My parents must have been sweeping their little hearts out to guide my stubborn attitude to a place of empathy and thoughtfulness. I am only 10 years deep into motherhood, and my arms are already weary from sweeping. But they are also stronger. I have a new sense of purpose as I take my parenting off autopilot and into manual mode.
During my early years of being a mom, I was still working full-time. I would visualize slaying a full-time career while not skipping a beat as a homemaker and present mother. Motherhood is messy. We won’t always get it right. We can get better though.
Once I decided to throw out my original 3-step parenting plan, a new framework emerged, one containing guardrails to ensure I guide my children on their own pathways of life.

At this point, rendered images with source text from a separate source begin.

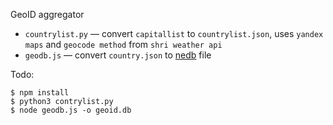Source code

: GeoID aggregator

* `countrylist.py` — convert `capitallist` to `countrylist.json`, uses `yandex maps` and `geocode method` from `shri weather api`
* `geodb.js` — convert `country.json` to [nedb](https://github.com/louischatriot/nedb) file

Todo:

    $ npm install
    $ python3 contrylist.py
    $ node geodb.js -o geoid.db

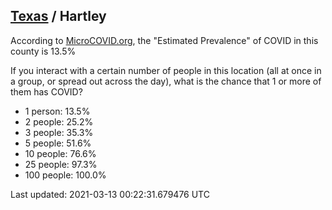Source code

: 
## [Texas](/united-states/texas) / Hartley

According to [MicroCOVID.org](http://microcovid.org),
the "Estimated Prevalence" of COVID in this county is 13.5%

If you interact with a certain number of people in this location
(all at once in a group, or spread out across the day), what is the chance that
1 or more of them has COVID?

- 1 person: 13.5%
- 2 people: 25.2%
- 3 people: 35.3%
- 5 people: 51.6%
- 10 people: 76.6%
- 25 people: 97.3%
- 100 people: 100.0%

Last updated: 2021-03-13 00:22:31.679476 UTC

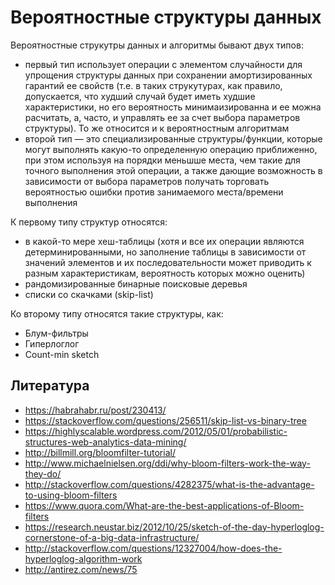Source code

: # Вероятностные структуры данных

Вероятностные струкутры данных и алгоритмы бывают двух типов:

- первый тип использует операции с элементом случайности для упрощения структуры данных при сохранении амортизированных гарантий ее свойств (т.е. в таких струкутурах, как правило, допускается, что худший случай будет иметь худшие характеристики, но его вероятность минимаизированна и ее можна расчитать, а, часто, и управлять ее за счет выбора параметров структуры). То же относится и к вероятностным алгоритмам
- второй тип — это специализированные структуры/функции, которые могут выполнять какую-то определенную операцию приближенно, при этом используя на порядки меньшше места, чем такие для точного выполнения этой операции, а также дающие возможность в зависимости от выбора параметров получать торговать вероятностью ошибки против занимаемого места/времени выполнения

К первому типу структур относятся:

- в какой-то мере хеш-таблицы (хотя и все их операции являются детерминированными, но заполнение таблицы в зависимости от значений элементов и их последовательности может приводить к разным характеристикам, вероятность которых можно оценить)
- рандомизированные бинарные поисковые деревья
- списки cо скачками (skip-list)

Ко второму типу относятся такие структуры, как:

- Блум-фильтры
- Гиперлоглог
- Count-min sketch

## Литература

- https://habrahabr.ru/post/230413/
- https://stackoverflow.com/questions/256511/skip-list-vs-binary-tree
- https://highlyscalable.wordpress.com/2012/05/01/probabilistic-structures-web-analytics-data-mining/
- http://billmill.org/bloomfilter-tutorial/
- http://www.michaelnielsen.org/ddi/why-bloom-filters-work-the-way-they-do/
- http://stackoverflow.com/questions/4282375/what-is-the-advantage-to-using-bloom-filters
- https://www.quora.com/What-are-the-best-applications-of-Bloom-filters
- https://research.neustar.biz/2012/10/25/sketch-of-the-day-hyperloglog-cornerstone-of-a-big-data-infrastructure/
- http://stackoverflow.com/questions/12327004/how-does-the-hyperloglog-algorithm-work
- http://antirez.com/news/75

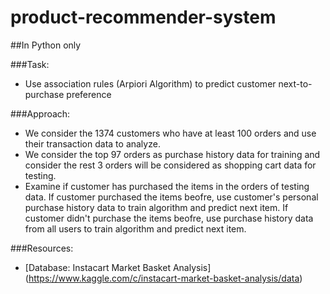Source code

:# product-recommender-system

##In Python only

###Task:
- Use association rules (Arpiori Algorithm) to predict customer next-to-purchase preference

###Approach:

- We consider the 1374 customers who have at least 100 orders and use their transaction data to analyze. 
- We consider the top 97 orders as purchase history data for training and
consider the rest 3 orders will be considered as shopping cart data for testing.
- Examine if customer has purchased the items in the orders of testing data. If customer purchased the items beofre, use customer's personal purchase history data to train algorithm and predict next item. If customer didn't purchase the items beofre, use purchase history data from all users to train algorithm and predict next item.


###Resources:
- [Database: Instacart Market Basket Analysis] (https://www.kaggle.com/c/instacart-market-basket-analysis/data)
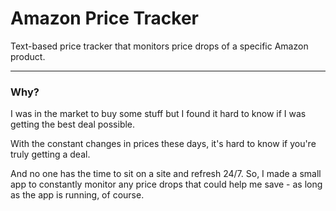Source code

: # Amazon Price Tracker
Text-based price tracker that monitors price drops of a specific Amazon product.

---
### Why?
I was in the market to buy some stuff but I found it hard to know if I was getting the best deal possible.

With the constant changes in prices these days, it's hard to know if you're truly getting a deal.

And no one has the time to sit on a site and refresh 24/7. So, I made a small app to constantly monitor any price drops that could help me save - as long as the app is running, of course.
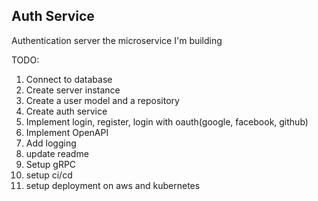 ## Auth Service

Authentication server the microservice I'm building 

TODO:
1. Connect to database
2. Create server instance
3. Create a user model and a repository
4. Create auth service
5. Implement login, register, login with oauth(google, facebook, github)
6. Implement OpenAPI
7. Add logging
8. update readme
9. Setup gRPC
10. setup ci/cd
11. setup deployment on aws and kubernetes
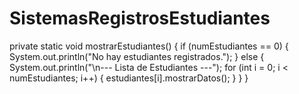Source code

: # SistemasRegistrosEstudiantes
private static void mostrarEstudiantes() {
    if (numEstudiantes == 0) {
        System.out.println("No hay estudiantes registrados.");
    } else {
        System.out.println("\n--- Lista de Estudiantes ---");
        for (int i = 0; i < numEstudiantes; i++) {
            estudiantes[i].mostrarDatos();
        }
    }
}
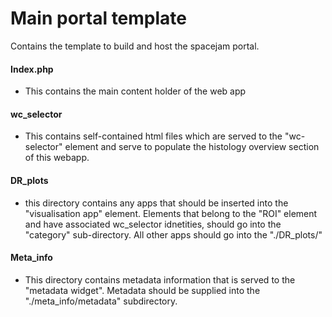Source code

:# Main portal template
Contains the template to build and host the spacejam portal.

#### Index.php
- This contains the main content holder of the web app

#### wc_selector
- This contains self-contained html files which are served to the "wc-selector" element and serve to populate the histology overview section of this webapp. 

#### DR_plots
- this directory contains any apps that should be inserted into the "visualisation app" element. Elements that belong to the "ROI" element and have associated wc_selector idnetities, should go into the "category" sub-directory. All other apps should go into the "./DR_plots/"

#### Meta_info
- This directory contains metadata information that is served to the "metadata widget". Metadata should be supplied into the "./meta_info/metadata" subdirectory.
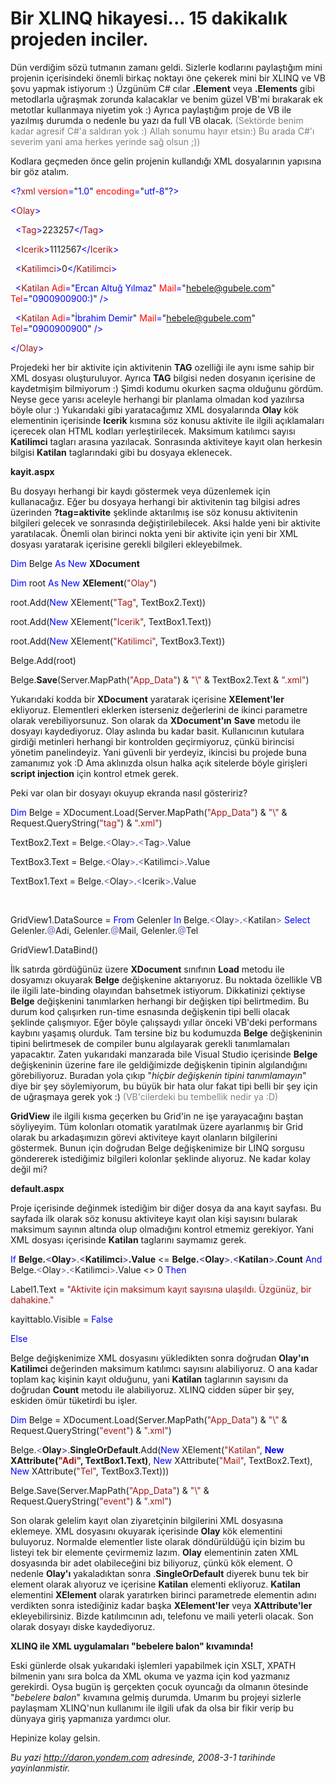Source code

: # Bir XLINQ hikayesi... 15 dakikalık projeden inciler.
Dün verdiğim sözü tutmanın zamanı geldi. Sizlerle kodlarını paylaştığım
mini projenin içerisindeki önemli birkaç noktayı öne çekerek mini bir
XLINQ ve VB şovu yapmak istiyorum :) Üzgünüm C\# cılar **.Element** veya
**.Elements** gibi metodlarla uğraşmak zorunda kalacaklar ve benim güzel
VB'mi bırakarak ek metotlar kullanmaya niyetim yok :) Ayrıca paylaştığım
proje de VB ile yazılmış durumda o nedenle bu yazı da full VB olacak.
<span style="color: #808080">(Sektörde benim kadar agresif C\#'a
saldıran yok :) Allah sonumu hayır etsin:) Bu arada C\#'ı severim yani
ama herkes yerinde sağ olsun ;))</span>

Kodlara geçmeden önce gelin projenin kullandığı XML dosyalarının
yapısına bir göz atalım.

<span style="color: blue;">\<?</span><span
style="color: #a31515;">xml</span><span style="color: blue;">
</span><span style="color: red;">version</span><span
style="color: blue;">=</span>"<span
style="color: blue;">1.0</span>"<span style="color: blue;"> </span><span
style="color: red;">encoding</span><span
style="color: blue;">=</span>"<span
style="color: blue;">utf-8</span>"<span style="color: blue;">?\></span>

<span style="color: blue;">\<</span><span
style="color: #a31515;">Olay</span><span style="color: blue;">\></span>

<span style="color: blue;">  \<</span><span
style="color: #a31515;">Tag</span><span
style="color: blue;">\></span>223257<span
style="color: blue;">\</</span><span
style="color: #a31515;">Tag</span><span style="color: blue;">\></span>

<span style="color: blue;">  \<</span><span
style="color: #a31515;">Icerik</span><span
style="color: blue;">\></span>1112567<span
style="color: blue;">\</</span><span
style="color: #a31515;">Icerik</span><span
style="color: blue;">\></span>

<span style="color: blue;">  \<</span><span
style="color: #a31515;">Katilimci</span><span
style="color: blue;">\></span>0<span
style="color: blue;">\</</span><span
style="color: #a31515;">Katilimci</span><span
style="color: blue;">\></span>

<span style="color: blue;">  \<</span><span
style="color: #a31515;">Katilan</span><span style="color: blue;">
</span><span style="color: red;">Adi</span><span
style="color: blue;">=</span>"<span style="color: #0000FF">Ercan Altuğ
Yılmaz</span>"<span style="color: blue;"> </span><span
style="color: red;">Mail</span><span style="color: blue;">=</span>"<span
style="color: #0000FF">hebele@gubele.com</span>"<span
style="color: blue;"> </span><span style="color: red;">Tel</span><span
style="color: blue;">=</span>"<span
style="color: blue;">0900900900:)</span>"<span style="color: blue;">
/\></span>

<span style="color: blue;">  \<</span><span
style="color: #a31515;">Katilan</span><span style="color: blue;">
</span><span style="color: red;">Adi</span><span
style="color: blue;">=</span>"<span style="color: blue;">İbrahim
Demir</span>"<span style="color: blue;"> </span><span
style="color: red;">Mail</span><span style="color: blue;">=</span>"<span
style="color: blue;">hebele@gubele.com</span>"<span
style="color: blue;"> </span><span style="color: red;">Tel</span><span
style="color: blue;">=</span>"<span
style="color: blue;">0900900900</span>"<span style="color: blue;">
/\></span>

<span style="color: blue;">\</</span><span
style="color: #a31515;">Olay</span><span style="color: blue;">\></span>

Projedeki her bir aktivite için aktivitenin **TAG** ozelliği ile aynı
isme sahip bir XML dosyası oluşturuluyor. Ayrıca **TAG** bilgisi neden
dosyanın içerisine de kaydetmişim bilmiyorum :) Şimdi kodumu okurken
saçma olduğunu gördüm. Neyse gece yarısı aceleyle herhangi bir planlama
olmadan kod yazılırsa böyle olur :) Yukarıdaki gibi yaratacağımız XML
dosyalarında **Olay** kök elementinin içerisinde **Icerik** kısmına söz
konusu aktivite ile ilgili açıklamaları içerecek olan HTML kodları
yerleştirilecek. Maksimum katılımcı sayısı **Katilimci** tagları arasına
yazılacak. Sonrasında aktiviteye kayıt olan herkesin bilgisi **Katilan**
taglarındaki gibi bu dosyaya eklenecek.

**kayit.aspx**

Bu dosyayı herhangi bir kaydı göstermek veya düzenlemek için
kullanacağız. Eğer bu dosyaya herhangi bir aktivitenin tag bilgisi adres
üzerinden **?tag=aktivite** şeklinde aktarılmış ise söz konusu
aktivitenin bilgileri gelecek ve sonrasında değiştirilebilecek. Aksi
halde yeni bir aktivite yaratılacak. Önemli olan birinci nokta yeni bir
aktivite için yeni bir XML dosyası yaratarak içerisine gerekli bilgileri
ekleyebilmek.

<span style="color: blue;">Dim</span> Belge <span
style="color: blue;">As</span> <span style="color: blue;">New</span>
**XDocument**

<span style="color: blue;">Dim</span> root <span
style="color: blue;">As</span> <span style="color: blue;">New</span>
**XElement**(<span style="color: #a31515;">"Olay"</span>)

root.Add(<span style="color: blue;">New</span> XElement(<span
style="color: #a31515;">"Tag"</span>, TextBox2.Text))

root.Add(<span style="color: blue;">New</span> XElement(<span
style="color: #a31515;">"Icerik"</span>, TextBox1.Text))

root.Add(<span style="color: blue;">New</span> XElement(<span
style="color: #a31515;">"Katilimci"</span>, TextBox3.Text))

Belge.Add(root)

Belge.**Save**(Server.MapPath(<span
style="color: #a31515;">"App\_Data"</span>) & <span
style="color: #a31515;">"\\"</span> & TextBox2.Text & <span
style="color: #a31515;">".xml"</span>)

Yukarıdaki kodda bir **XDocument** yaratarak içerisine **XElement'ler**
ekliyoruz. Elementleri eklerken isterseniz değerlerini de ikinci
parametre olarak verebiliyorsunuz. Son olarak da **XDocument'ın**
**Save** metodu ile dosyayı kaydediyoruz. Olay aslında bu kadar basit.
Kullanıcının kutulara girdiği metinleri herhangi bir kontrolden
geçirmiyoruz, çünkü birincisi yönetim panelindeyiz. Yani güvenli bir
yerdeyiz, ikincisi bu projede buna zamanımız yok :D Ama aklınızda olsun
halka açık sitelerde böyle girişleri **script injection** için kontrol
etmek gerek.

Peki var olan bir dosyayı okuyup ekranda nasıl gösteririz?

<span style="color: blue;">Dim</span> Belge =
XDocument.Load(Server.MapPath(<span
style="color: #a31515;">"App\_Data"</span>) & <span
style="color: #a31515;">"\\"</span> & Request.QueryString(<span
style="color: #a31515;">"tag"</span>) & <span
style="color: #a31515;">".xml"</span>)

TextBox2.Text = Belge.<span style="color: #6464b9;">\<</span>Olay<span
style="color: #6464b9;">\></span>.<span
style="color: #6464b9;">\<</span>Tag<span
style="color: #6464b9;">\></span>.Value

TextBox3.Text = Belge.<span style="color: #6464b9;">\<</span>Olay<span
style="color: #6464b9;">\></span>.<span
style="color: #6464b9;">\<</span>Katilimci<span
style="color: #6464b9;">\></span>.Value

TextBox1.Text = Belge.<span style="color: #6464b9;">\<</span>Olay<span
style="color: #6464b9;">\></span>.<span
style="color: #6464b9;">\<</span>Icerik<span
style="color: #6464b9;">\></span>.Value

 

GridView1.DataSource = <span style="color: blue;">From</span> Gelenler
<span style="color: blue;">In</span> Belge.<span
style="color: #6464b9;">\<</span>Olay<span
style="color: #6464b9;">\></span>.<span
style="color: #6464b9;">\<</span>Katilan<span
style="color: #6464b9;">\></span> <span
style="color: blue;">Select</span> Gelenler.<span
style="color: #6464b9;">@</span>Adi, Gelenler.<span
style="color: #6464b9;">@</span>Mail, Gelenler.<span
style="color: #6464b9;">@</span>Tel

GridView1.DataBind()

İlk satırda gördüğünüz üzere **XDocument** sınıfının **Load** metodu ile
dosyamızı okuyarak **Belge** değişkenine aktarıyoruz. Bu noktada
özellikle VB ile ilgili late-binding olayından bahsetmek istiyorum.
Dikkatinizi çektiyse **Belge** değişkenini tanımlarken herhangi bir
değişken tipi belirtmedim. Bu durum kod çalışırken run-time esnasında
değişkenin tipi belli olacak şeklinde çalışmıyor. Eğer böyle çalışsaydı
yıllar önceki VB'deki performans kaybını yaşamış olurduk. Tam tersine
biz bu kodumuzda **Belge** değişkeninin tipini belirtmesek de compiler
bunu algılayarak gerekli tanımlamaları yapacaktır. Zaten yukarıdaki
manzarada bile Visual Studio içerisinde **Belge** değişkeninin üzerine
fare ile geldiğimizde değişkenin tipinin algılandığını görebiliyoruz.
Buradan yola çıkıp "*hiçbir değişkenin tipini tanımlamayın*" diye bir
şey söylemiyorum, bu büyük bir hata olur fakat tipi belli bir şey için
de uğraşmaya gerek yok :)<span style="color: #808080"> (VB'cilerdeki bu
tembellik nedir ya :D)</span>

**GridView** ile ilgili kısma geçerken bu Grid'in ne işe yarayacağını
baştan söyliyeyim. Tüm kolonları otomatik yaratılmak üzere ayarlanmış
bir Grid olarak bu arkadaşımızın görevi aktiviteye kayıt olanların
bilgilerini göstermek. Bunun için doğrudan Belge değişkenimize bir LINQ
sorgusu göndererek istediğimiz bilgileri kolonlar şeklinde alıyoruz. Ne
kadar kolay değil mi?

**default.aspx**

Proje içerisinde değinmek istediğim bir diğer dosya da ana kayıt
sayfası. Bu sayfada ilk olarak söz konusu aktiviteye kayıt olan kişi
sayısını bularak maksimum sayının altında olup olmadığını kontrol
etmemiz gerekiyor. Yani XML dosyası içerisinde **Katilan** taglarını
saymamız gerek.

<span style="color: blue;">If</span> **Belge.**<span
style="color: #6464b9;">**\<**</span>**Olay**<span
style="color: #6464b9;">**\>**</span>.<span
style="color: #6464b9;">**\<**</span>**Katilimci**<span
style="color: #6464b9;">**\>**</span>**.Value** \<= **Belge.**<span
style="color: #6464b9;">**\<**</span>**Olay**<span
style="color: #6464b9;">**\>**</span>.<span
style="color: #6464b9;">**\<**</span>**Katilan**<span
style="color: #6464b9;">**\>**</span>**.Count** <span
style="color: blue;">And</span> Belge.<span
style="color: #6464b9;">\<</span>Olay<span
style="color: #6464b9;">\></span>.<span
style="color: #6464b9;">\<</span>Katilimci<span
style="color: #6464b9;">\></span>.Value \<\> 0 <span
style="color: blue;">Then</span>

Label1.Text = <span style="color: #a31515;">"Aktivite için maksimum
kayıt sayısına ulaşıldı. Üzgünüz, bir dahakine."</span>

kayittablo.Visible = <span style="color: blue;">False</span>

<span style="color: blue;">Else</span>

Belge değişkenimize XML dosyasını yükledikten sonra doğrudan **Olay'ın**
**Katilimci** değerinden maksimum katılımcı sayısını alabiliyoruz. O ana
kadar toplam kaç kişinin kayıt olduğunu, yani **Katilan** taglarının
sayısını da doğrudan **Count** metodu ile alabiliyoruz. XLINQ cidden
süper bir şey, eskiden ömür tüketirdi bu işler.

<span style="color: blue;">Dim</span> Belge =
XDocument.Load(Server.MapPath(<span
style="color: #a31515;">"App\_Data"</span>) & <span
style="color: #a31515;">"\\"</span> & Request.QueryString(<span
style="color: #a31515;">"event"</span>) & <span
style="color: #a31515;">".xml"</span>)

Belge.<span style="color: #6464b9;">\<</span>**Olay**<span
style="color: #6464b9;">**\>**</span>.**SingleOrDefault**.Add(<span
style="color: blue;">New</span> XElement(<span
style="color: #a31515;">"Katilan"</span>, <span style="color: blue;">
**New**</span> **XAttribute(**<span
style="color: #a31515;">**"Adi"**</span>**, TextBox1.Text)**, <span
style="color: blue;">New</span> XAttribute(<span
style="color: #a31515;">"Mail"</span>, TextBox2.Text), <span
style="color: blue;">New</span> XAttribute(<span
style="color: #a31515;">"Tel"</span>, TextBox3.Text)))

Belge.Save(Server.MapPath(<span
style="color: #a31515;">"App\_Data"</span>) & <span
style="color: #a31515;">"\\"</span> & Request.QueryString(<span
style="color: #a31515;">"event"</span>) & <span
style="color: #a31515;">".xml"</span>)

Son olarak gelelim kayıt olan ziyaretçinin bilgilerini XML dosyasına
eklemeye. XML dosyasını okuyarak içerisinde **Olay** kök elementini
buluyoruz. Normalde elementler liste olarak döndürüldüğü için bizim bu
listeyi tek bir elemente çevirmemiz lazım. **Olay** elementinin zaten
XML dosyasında bir adet olabileceğini biz biliyoruz, çünkü kök element.
O nedenle **Olay'ı** yakaladıktan sonra .**SingleOrDefault** diyerek
bunu tek bir element olarak alıyoruz ve içerisine **Katilan** elementi
ekliyoruz. **Katilan** elementini **XElement** olarak yaratırken birinci
parametrede elementin adını verdikten sonra istediğiniz kadar başka
**XElement'ler** veya **XAttribute'ler** ekleyebilirsiniz. Bizde
katılımcının adı, telefonu ve maili yeterli olacak. Son olarak dosyayı
diske kaydediyoruz.

**XLINQ ile XML uygulamaları "bebelere balon" kıvamında!**

Eski günlerde olsak yukarıdaki işlemleri yapabilmek için XSLT, XPATH
bilmenin yanı sıra bolca da XML okuma ve yazma için kod yazmanız
gerekirdi. Oysa bugün iş gerçekten çocuk oyuncağı da olmanın ötesinde
"*bebelere balon*" kıvamına gelmiş durumda. Umarım bu projeyi sizlerle
paylaşmam XLINQ'nun kullanımı ile ilgili ufak da olsa bir fikir verip bu
dünyaya giriş yapmanıza yardımcı olur.

Hepinize kolay gelsin.



*Bu yazi http://daron.yondem.com adresinde, 2008-3-1 tarihinde yayinlanmistir.*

First, I ask myself, what is the target area? It would be a shame to vicariously live through my children and steal their ability to blossom in unique ways. Sure, we have basic parental obligations to teach character and respect. But my end goal may be different than what they were designed to do or be. Before mapping out what you think they should achieve in order to have a good life, be open to pivots and new trails they may pave on their own.
Second, who is sweeping? In the sport of curling, there are four team members and only two brooms. They have to work together.
Much of parenting is teamwork.
And we must be selective of who is on the team. Our children are faced with dozens, if not hundreds, of influences a week. Protect your children from being swept in the wrong direction.
Third, it’s not a competition. It’s been said that comparison is the thief of joy. If we approach motherhood as a competition, we are teaching our children that their worth is wrapped up in how they make us look. This will lead to a lot of joylessness. Boiled down, social expectations are arbitrary, albeit hard. Lighten up on yourself, and when you feel like you are failing as a mother, adjust your perspective to see the tension as an opportunity to grow.
My mom made it look easy.
As a family, we didn’t always get things right. With her guidance, we accepted our imperfections and learned a great deal about compassion and forgiveness. To this day, I still practice this grace and extend it to myself often. You can too. If you, like me, approached motherhood with a tainted filter, you can pivot. You can fine-tune. You can recalibrate. It’s never too late to do the right thing.